The Plagiarists was directed by Peter Parlow and was co-written by James N. Kienitz Wilkins and Robin Schavoir, who each seem to have taken great pleasure in concocting this slippery set-up. The opening of their film suggests a horror movie but it soon becomes apparent that Parlow is more interested in putting their characters’ progressive, middle-class sensibilities under the microscope, at least for the first while. The lovers are named Anna (Lucy Kaminsky) and Tyler (Eamon Monaghan)–a novelist without a novel and a filmmaker without a film, respectively. The man offering to help them is named Clip (played by the silky voiced Michael “Clip” Payne, a sometimes singer and pianist for Funkadelic), a 50-something year old who turns out to have a closet full of old video equipment in his home and–inexplicably–a young boy in a dark upstairs room who is glued to an iPad.
Were The Plagiarists merely this observation of liberal minds in duress it would have made for a more than enjoyable watch but with credit to Kienitz and Wilkins’ terrific script, it becomes more nuanced and haunting only after that first act. Indeed, the film’s title alludes to an encompassing obsession with authenticity–as first seen in Anna’s self doubt regarding her writing as well as in Tyler’s platitudes about the superiority of video equipment over digital. It is a mood that reaches a quietly surreal peak at around the halfway point, although to divulge any details of that sequence would simply ruin the fun. Suffice to say that the film offers something to chew on about realness and the manner in which artists revere it. Indeed, even the echoes of Get Out in the opening moments do not go unnoticed by Parlow, who alludes to Jordan Peele’s horror smash with a line of dialogue early in the first act.
The director shoots handheld (so real!) with a sort of stilted, staccato editing, and draws naturalistic performances from his cast. It is an aesthetic many will recall from the unjustly reviled mumblecore films of the early ‘00s or, more appropriately in this case, their more unsettling mumblegore cousins. Tyler comes across the closet of old video equipment in Clip’s house and takes to playing around with it. Parlow then cuts to Tyler’s camera’s POV to give the image the quality of found footage horror. As the narrative plays out it becomes eerily difficult to discern who exactly is behind the camera.

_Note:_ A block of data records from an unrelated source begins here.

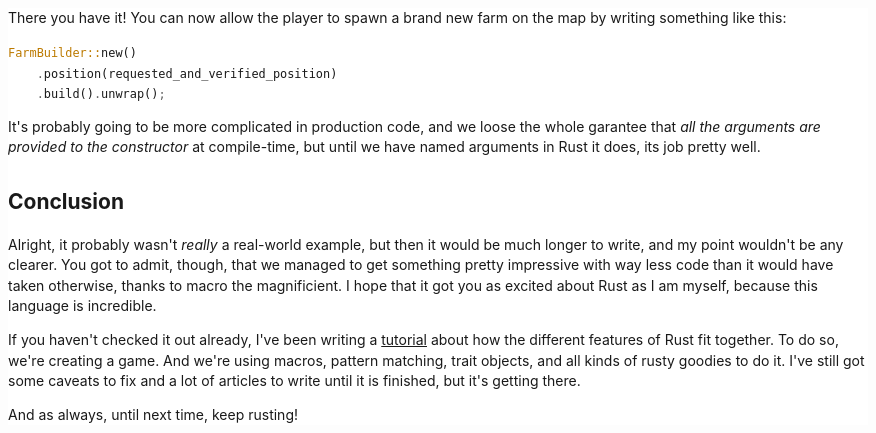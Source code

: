 There you have it! You can now allow the player to spawn a brand new farm on
the map by writing something like this:

```rust
FarmBuilder::new()
    .position(requested_and_verified_position)
    .build().unwrap();
```

It's probably going to be more complicated in production code, and we loose the
whole garantee that _all the arguments are provided to the constructor_ at
compile-time, but until we have named arguments in Rust it does, its job pretty
well.


## Conclusion

Alright, it probably wasn't _really_ a real-world example, but then it would be
much longer to write, and my point wouldn't be any clearer. You got to admit,
though, that we managed to get something pretty impressive with way less code
than it would have taken otherwise, thanks to macro the magnificient. I hope
that it got you as excited about Rust as I am myself, because this language is
incredible.

If you haven't checked it out already, I've been writing a [tutorial](/2015/185/arcaders-1-0/)
about how the different features of Rust fit together. To do so, we're creating
a game. And we're using macros, pattern matching, trait objects, and all kinds
of rusty goodies to do it. I've still got some caveats to fix and a lot of
articles to write until it is finished, but it's getting there.

And as always, until next time, keep rusting!
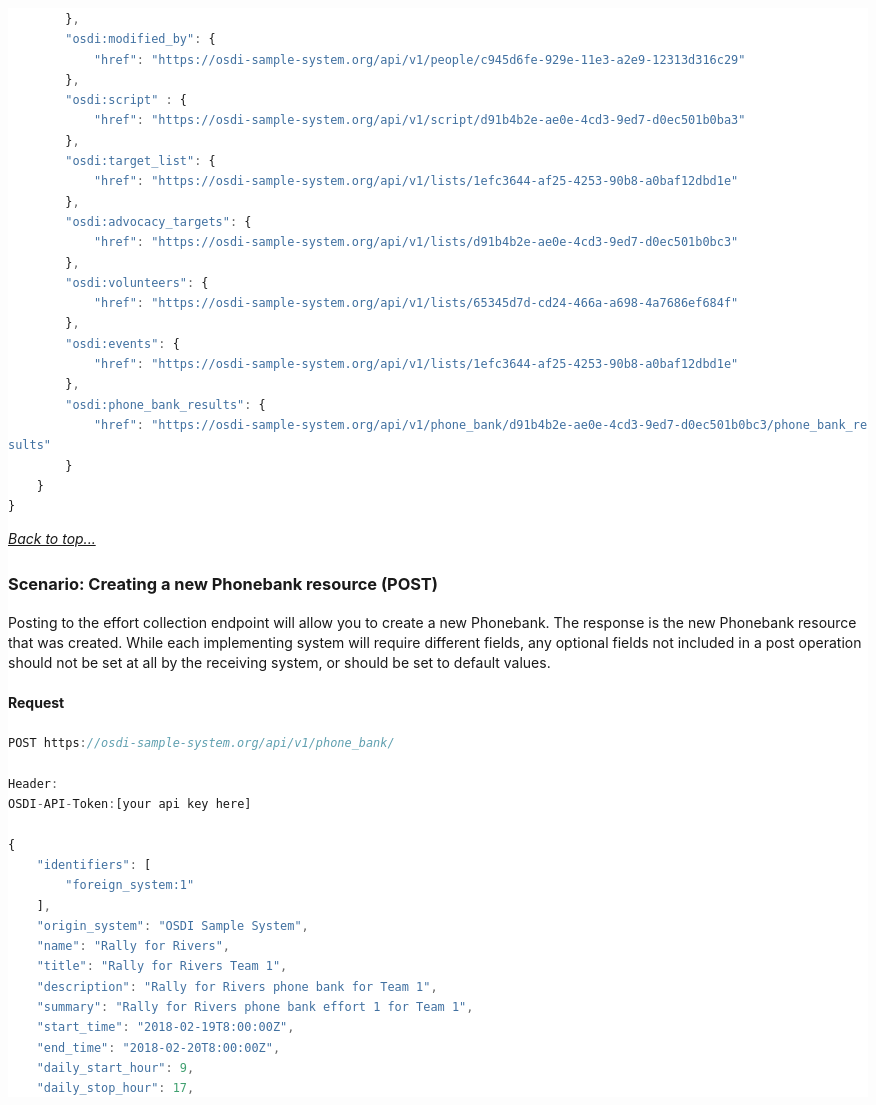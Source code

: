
 ```javascript
        },
        "osdi:modified_by": {
            "href": "https://osdi-sample-system.org/api/v1/people/c945d6fe-929e-11e3-a2e9-12313d316c29"
        },
        "osdi:script" : {
            "href": "https://osdi-sample-system.org/api/v1/script/d91b4b2e-ae0e-4cd3-9ed7-d0ec501b0ba3"
        },
        "osdi:target_list": {
            "href": "https://osdi-sample-system.org/api/v1/lists/1efc3644-af25-4253-90b8-a0baf12dbd1e"
        },
        "osdi:advocacy_targets": {
            "href": "https://osdi-sample-system.org/api/v1/lists/d91b4b2e-ae0e-4cd3-9ed7-d0ec501b0bc3"
        },
        "osdi:volunteers": {
            "href": "https://osdi-sample-system.org/api/v1/lists/65345d7d-cd24-466a-a698-4a7686ef684f"
        },
        "osdi:events": {
            "href": "https://osdi-sample-system.org/api/v1/lists/1efc3644-af25-4253-90b8-a0baf12dbd1e"
        },
        "osdi:phone_bank_results": {
            "href": "https://osdi-sample-system.org/api/v1/phone_bank/d91b4b2e-ae0e-4cd3-9ed7-d0ec501b0bc3/phone_bank_results"
        }
    }
}
```


_[Back to top...](#)_


### Scenario: Creating a new Phonebank resource (POST)

Posting to the effort collection endpoint will allow you to create a new Phonebank. The response is the new Phonebank resource that was created. While each implementing system will require different fields, any optional fields not included in a post operation should not be set at all by the receiving system, or should be set to default values.

#### Request

```javascript
POST https://osdi-sample-system.org/api/v1/phone_bank/

Header:
OSDI-API-Token:[your api key here]

{
    "identifiers": [
        "foreign_system:1"
    ],
    "origin_system": "OSDI Sample System",
    "name": "Rally for Rivers",
    "title": "Rally for Rivers Team 1",
    "description": "Rally for Rivers phone bank for Team 1",
    "summary": "Rally for Rivers phone bank effort 1 for Team 1",
    "start_time": "2018-02-19T8:00:00Z",
    "end_time": "2018-02-20T8:00:00Z",
    "daily_start_hour": 9,
    "daily_stop_hour": 17,
```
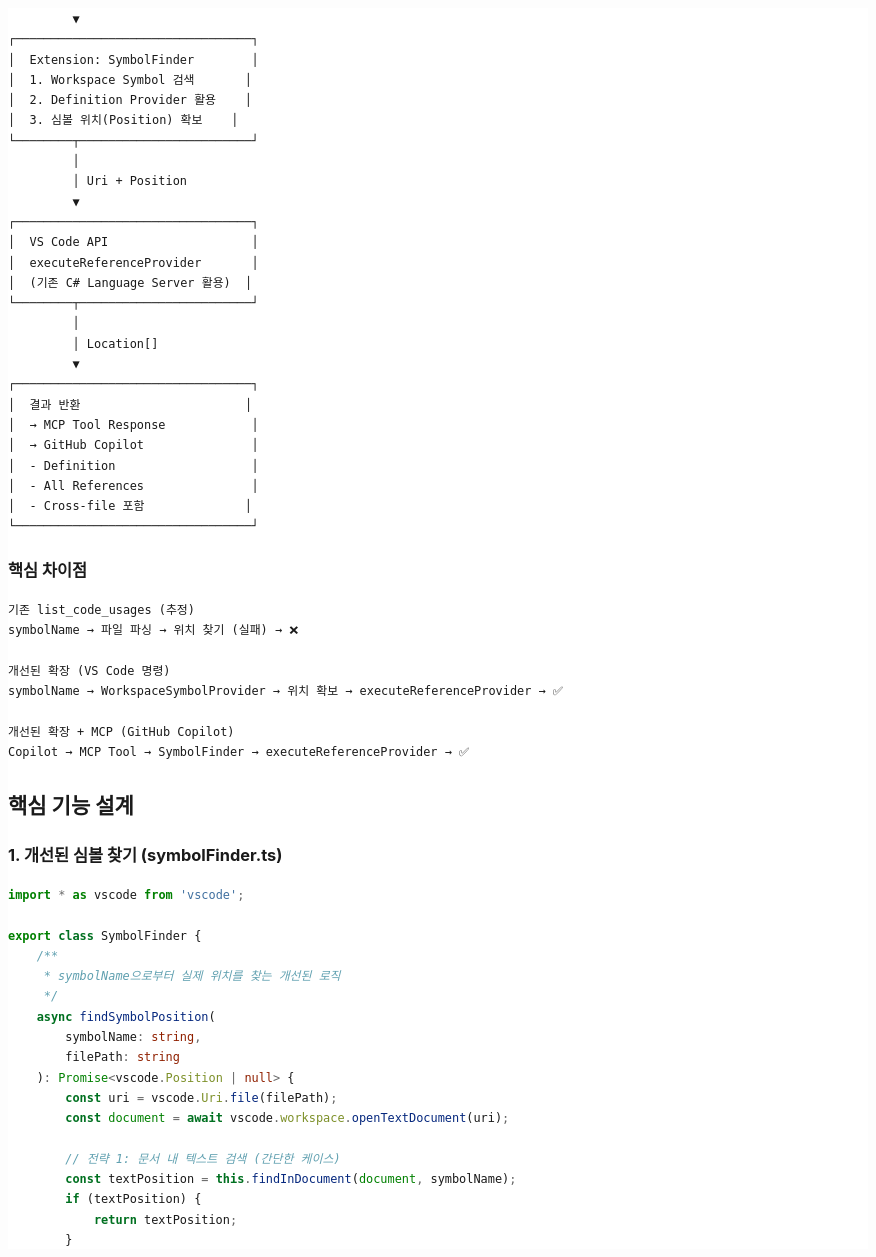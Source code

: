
 ```
         ▼
┌─────────────────────────────────┐
│  Extension: SymbolFinder        │
│  1. Workspace Symbol 검색       │
│  2. Definition Provider 활용    │
│  3. 심볼 위치(Position) 확보    │
└────────┬────────────────────────┘
         │
         │ Uri + Position
         ▼
┌─────────────────────────────────┐
│  VS Code API                    │
│  executeReferenceProvider       │
│  (기존 C# Language Server 활용)  │
└────────┬────────────────────────┘
         │
         │ Location[]
         ▼
┌─────────────────────────────────┐
│  결과 반환                       │
│  → MCP Tool Response            │
│  → GitHub Copilot               │
│  - Definition                   │
│  - All References               │
│  - Cross-file 포함              │
└─────────────────────────────────┘
```

### 핵심 차이점
```
기존 list_code_usages (추정)
symbolName → 파일 파싱 → 위치 찾기 (실패) → ❌

개선된 확장 (VS Code 명령)
symbolName → WorkspaceSymbolProvider → 위치 확보 → executeReferenceProvider → ✅

개선된 확장 + MCP (GitHub Copilot)
Copilot → MCP Tool → SymbolFinder → executeReferenceProvider → ✅
```

## 핵심 기능 설계

### 1. 개선된 심볼 찾기 (symbolFinder.ts)

```typescript
import * as vscode from 'vscode';

export class SymbolFinder {
    /**
     * symbolName으로부터 실제 위치를 찾는 개선된 로직
     */
    async findSymbolPosition(
        symbolName: string, 
        filePath: string
    ): Promise<vscode.Position | null> {
        const uri = vscode.Uri.file(filePath);
        const document = await vscode.workspace.openTextDocument(uri);
        
        // 전략 1: 문서 내 텍스트 검색 (간단한 케이스)
        const textPosition = this.findInDocument(document, symbolName);
        if (textPosition) {
            return textPosition;
        }
```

What’s even more eerie is the character of Clip, who hangs over Anna and Tyler like a specter despite only appearing in a handful of scenes. The early moments suggest the man might be trying to seduce Anna but later that night she listens to him having sex in an adjoining room. Kaminsky plays the moment brilliantly, holding her cards close to the chest, almost with a hint of disappointment in her eyes. Monaghan is just as good as Tyler, playing the film bro role to a T with his narcissism and humble-brag references to Dogme ‘95. Now there was a collective who knew a thing or two about realness… at least for a while.
The Plagiarists premiered at the Berlin International Film Festival and opens on June 28.